8. Cut back last year's hellebore foliage now; new growth will begin soon.

9. Refill bird feeders.

10. Celebrate Chinese New Year with plans to plant mung beans, snow peas, pak choy and yard-long beans. Find them at and

11. Start seeds of slow-growing annuals, like begonias, ageratum, geranium, snapdragon and petunias indoors.

12. Cut branches of spring-flowering forsythia, dogwood and crabapple and place in a vase filled with warm water. They'll bloom in a couple of weeks.

13. Cut back blooming houseplants like geraniums and hibiscus in advance of repotting next month.

14. Surprise your Valentine.

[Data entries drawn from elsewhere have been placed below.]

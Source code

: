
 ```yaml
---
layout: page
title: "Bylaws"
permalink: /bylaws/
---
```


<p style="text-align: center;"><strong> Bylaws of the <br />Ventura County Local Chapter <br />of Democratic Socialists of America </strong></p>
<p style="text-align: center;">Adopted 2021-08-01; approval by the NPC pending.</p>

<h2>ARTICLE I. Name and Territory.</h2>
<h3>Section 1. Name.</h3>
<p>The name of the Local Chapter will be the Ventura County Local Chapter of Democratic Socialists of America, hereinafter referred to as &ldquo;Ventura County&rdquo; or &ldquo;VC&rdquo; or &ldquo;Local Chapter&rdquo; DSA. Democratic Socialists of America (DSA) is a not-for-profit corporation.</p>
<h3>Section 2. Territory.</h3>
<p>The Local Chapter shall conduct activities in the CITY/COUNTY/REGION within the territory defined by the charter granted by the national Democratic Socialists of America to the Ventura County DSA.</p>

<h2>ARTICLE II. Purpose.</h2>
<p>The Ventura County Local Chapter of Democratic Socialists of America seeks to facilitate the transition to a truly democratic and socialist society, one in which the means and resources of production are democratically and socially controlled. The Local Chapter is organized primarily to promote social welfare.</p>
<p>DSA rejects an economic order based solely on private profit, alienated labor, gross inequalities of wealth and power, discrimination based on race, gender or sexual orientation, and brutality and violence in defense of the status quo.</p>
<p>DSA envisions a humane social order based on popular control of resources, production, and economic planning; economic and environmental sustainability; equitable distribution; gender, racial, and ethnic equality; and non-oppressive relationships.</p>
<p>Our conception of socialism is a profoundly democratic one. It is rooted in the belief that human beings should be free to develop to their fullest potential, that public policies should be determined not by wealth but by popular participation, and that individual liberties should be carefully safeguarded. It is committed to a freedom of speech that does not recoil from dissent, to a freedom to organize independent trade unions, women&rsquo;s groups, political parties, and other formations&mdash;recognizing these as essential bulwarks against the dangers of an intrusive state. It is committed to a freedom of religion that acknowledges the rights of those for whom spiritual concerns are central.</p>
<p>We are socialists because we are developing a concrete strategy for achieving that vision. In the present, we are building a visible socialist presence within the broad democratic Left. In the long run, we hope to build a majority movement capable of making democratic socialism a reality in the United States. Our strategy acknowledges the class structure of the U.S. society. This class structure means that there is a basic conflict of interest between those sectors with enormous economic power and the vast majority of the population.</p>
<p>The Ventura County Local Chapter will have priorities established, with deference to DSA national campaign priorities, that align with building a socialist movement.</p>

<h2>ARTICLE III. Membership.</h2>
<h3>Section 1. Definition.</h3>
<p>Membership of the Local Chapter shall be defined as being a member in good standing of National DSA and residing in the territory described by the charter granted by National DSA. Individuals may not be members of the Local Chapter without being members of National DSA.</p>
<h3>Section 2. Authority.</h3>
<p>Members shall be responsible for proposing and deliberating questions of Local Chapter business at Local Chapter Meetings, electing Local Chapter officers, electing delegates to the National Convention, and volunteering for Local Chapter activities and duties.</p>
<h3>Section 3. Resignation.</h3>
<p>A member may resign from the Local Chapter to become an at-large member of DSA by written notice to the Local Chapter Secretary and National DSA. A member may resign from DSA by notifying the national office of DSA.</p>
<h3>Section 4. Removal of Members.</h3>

Idea from Cut stencils and use to sift flour hearts over the lawn. Or use red juice if there's snow.

15. If the ground is dry and unfrozen, water evergreens, especially those planted in the past year.

16. Check on stored tubers and bulbs and mist with water if they appear to be drying out. Discard any that have rotted.

17. Inspect tree wrappings to ensure protection from nibbling wildlife.

18. It's Presidents Day. Treat woody plants with dormant oil to destroy overwintering aphids, mites and scale. (Don't forget the cherry tree.)

19. If orchids are outgrowing pots, replant into a slightly larger container now.

20. Check hemlocks for woolly adelgid egg sacs -- they look like cotton-swab tips. If you find any, pick off by hand and destroy.

21. Prune diseased rose canes, disinfecting pruners between cuts.

22. Prune trees (except maple, beech, dogwood, elm and sycamore) and summer-blooming shrubs.

23. When the temperature rises above 40 degrees, apply an anti-desiccant to broadleaf evergreens like rhododendron, azalea, pieris and laurel.

24. Fertilize spring bulbs as soon as green sprouts emerge from the soil.

25. When houseplants begin to show signs of active growth, give them a boost with a shot of water-soluble fertilizer.

26. Start celery, leeks, onions, beets, broccoli, Brussels sprouts, cabbage and cauliflower indoors; it's too early for anything else, so resist temptation.

27. Plan to grow one vegetable this year that you've never grown before. Consider corn, watermelon, pumpkins or squash.

28. Clean out your closet, paint, organize and complete your indoor chore list. Soon you'll be focusing your efforts outdoors!